Ist denn die Intuition verlässlich, frage ich. Und Hänsel sagt, dass Sie etwas aus dem Gespür heraus entscheiden, heißt nicht zwingend, dass Sie sich richtig entscheiden, nein. Deswegen sei es auch ratsam, Bewerbungsgespräche zu zweit zu führen, dann habe man immerhin zwei gespürte Einschätzungen. Diese gespürte Einschätzung, sage ich, ist dann ein unterbewusst stattfindendes Lesen von Mimik und Körpersprache, ja?! Wir bewerten, ob diese zum verbal Geäußerten passt. Wir bewerten, ob die Person uns sympathisch ist. Vielleicht auch, weil ihre Körpersprache und Mimik anderer Körpersprache und Mimik ähnelt, mit der wir bereits gute Erfahrungen gesammelt haben. Richtig, sagt Hänsel.

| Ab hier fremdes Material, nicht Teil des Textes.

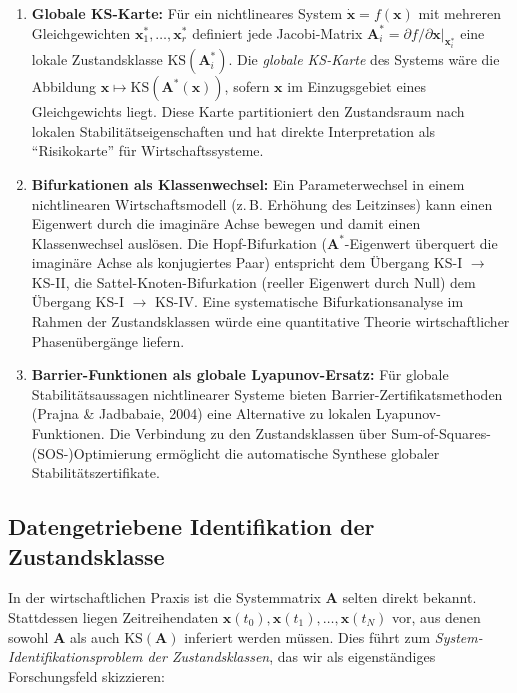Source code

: \documentclass[a4paper, 12pt, twoside, openright]{report}
\theoremstyle{definition}
\theoremstyle{definition}
\newcommand{\vx}{\bm{x}}
\newcommand{\vA}{\bm{A}}
\newcommand{\KS}{\mathrm{KS}}
\begin{document}
\begin{enumerate}[label=\textbf{A\arabic*.}]
  \item \textbf{Globale KS-Karte:} Für ein nichtlineares System $\dot{\vx} = f(\vx)$
    mit mehreren Gleichgewichten $\vx_1^*, \ldots, \vx_r^*$ definiert jede
    Jacobi-Matrix $\vA_i^* = \partial f/\partial\vx|_{\vx_i^*}$ eine lokale
    Zustandsklasse $\KS(\vA_i^*)$. Die \emph{globale KS-Karte} des Systems wäre
    die Abbildung $\vx \mapsto \KS(\vA^*(\vx))$, sofern $\vx$ im Einzugsgebiet
    eines Gleichgewichts liegt. Diese Karte partitioniert den Zustandsraum nach
    lokalen Stabilitätseigenschaften und hat direkte Interpretation als ``Risikokarte''
    für Wirtschaftssysteme.

  \item \textbf{Bifurkationen als Klassenwechsel:} Ein Parameterwechsel in einem
    nichtlinearen Wirtschaftsmodell (z.\,B. Erhöhung des Leitzinses) kann einen
    Eigenwert durch die imaginäre Achse bewegen und damit einen Klassenwechsel
    auslösen. Die Hopf-Bifurkation ($\vA^*$-Eigenwert überquert die imaginäre Achse
    als konjugiertes Paar) entspricht dem Übergang KS-I $\to$ KS-II, die
    Sattel-Knoten-Bifurkation (reeller Eigenwert durch Null) dem Übergang KS-I $\to$ KS-IV.
    Eine systematische Bifurkationsanalyse im Rahmen der Zustandsklassen würde eine
    quantitative Theorie wirtschaftlicher Phasenübergänge liefern.

  \item \textbf{Barrier-Funktionen als globale Lyapunov-Ersatz:} Für globale
    Stabilitätsaussagen nichtlinearer Systeme bieten Barrier-Zertifikatsmethoden
    (Prajna \& Jadbabaie, 2004) eine Alternative zu lokalen Lyapunov-Funktionen.
    Die Verbindung zu den Zustandsklassen über Sum-of-Squares-(SOS-)Optimierung
    ermöglicht die automatische Synthese globaler Stabilitätszertifikate.
\end{enumerate}

\subsection{Datengetriebene Identifikation der Zustandsklasse}
\label{subsec:datengetrieben}

In der wirtschaftlichen Praxis ist die Systemmatrix $\vA$ selten direkt bekannt.
Stattdessen liegen Zeitreihendaten $\vx(t_0), \vx(t_1), \ldots, \vx(t_N)$ vor,
aus denen sowohl $\vA$ als auch $\KS(\vA)$ inferiert werden müssen. Dies führt zum
\emph{System-Identifikationsproblem der Zustandsklassen}, das wir als
eigenständiges Forschungsfeld skizzieren:
\end{document}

Wenn ich also jemanden kennenlerne, bei dem ich denke, ah, diese Person wird mir eine Freundin werden, und sie wird es in Folge, dann ist das im Weiteren auch eine „self-fulfilling prophecy“, denn natürlich gehe ich mit der Person, die ich intuitiv mag, und intuitiv als Freundin gewinnen will, sehr wohlwollend um, was wiederum eine Freundschaft begünstigt.

So könnte es sein, sagt Hänsel. Wir nehmen sehr viele Informationen unbewusst auf. Das, was wir als Intuition wahrnehmen, ist die Bewertung dieses unbewusst Wahrgenommen. Und daran, dass uns nicht alles, was wir wahrnehmen, bewusst ist, ist nichts Übernatürliches.

Ich sage danke, lege auf, mache mir einen Kaffee, von dem ich bewusst weiß, dass er nicht mein letzter sein wird, und denke, an Intuition nicht zu glauben, das ist die Arroganz des Bewusstseins. Immer glaubt es, alles unter Kontrolle zu haben. Ich lache ein bisschen irr vor mich hin. Noch nicht mal mein Gehen steuerst du, liebes Bewusstsein, dann vergesse ich den Kaffee. Ganz unbewusst.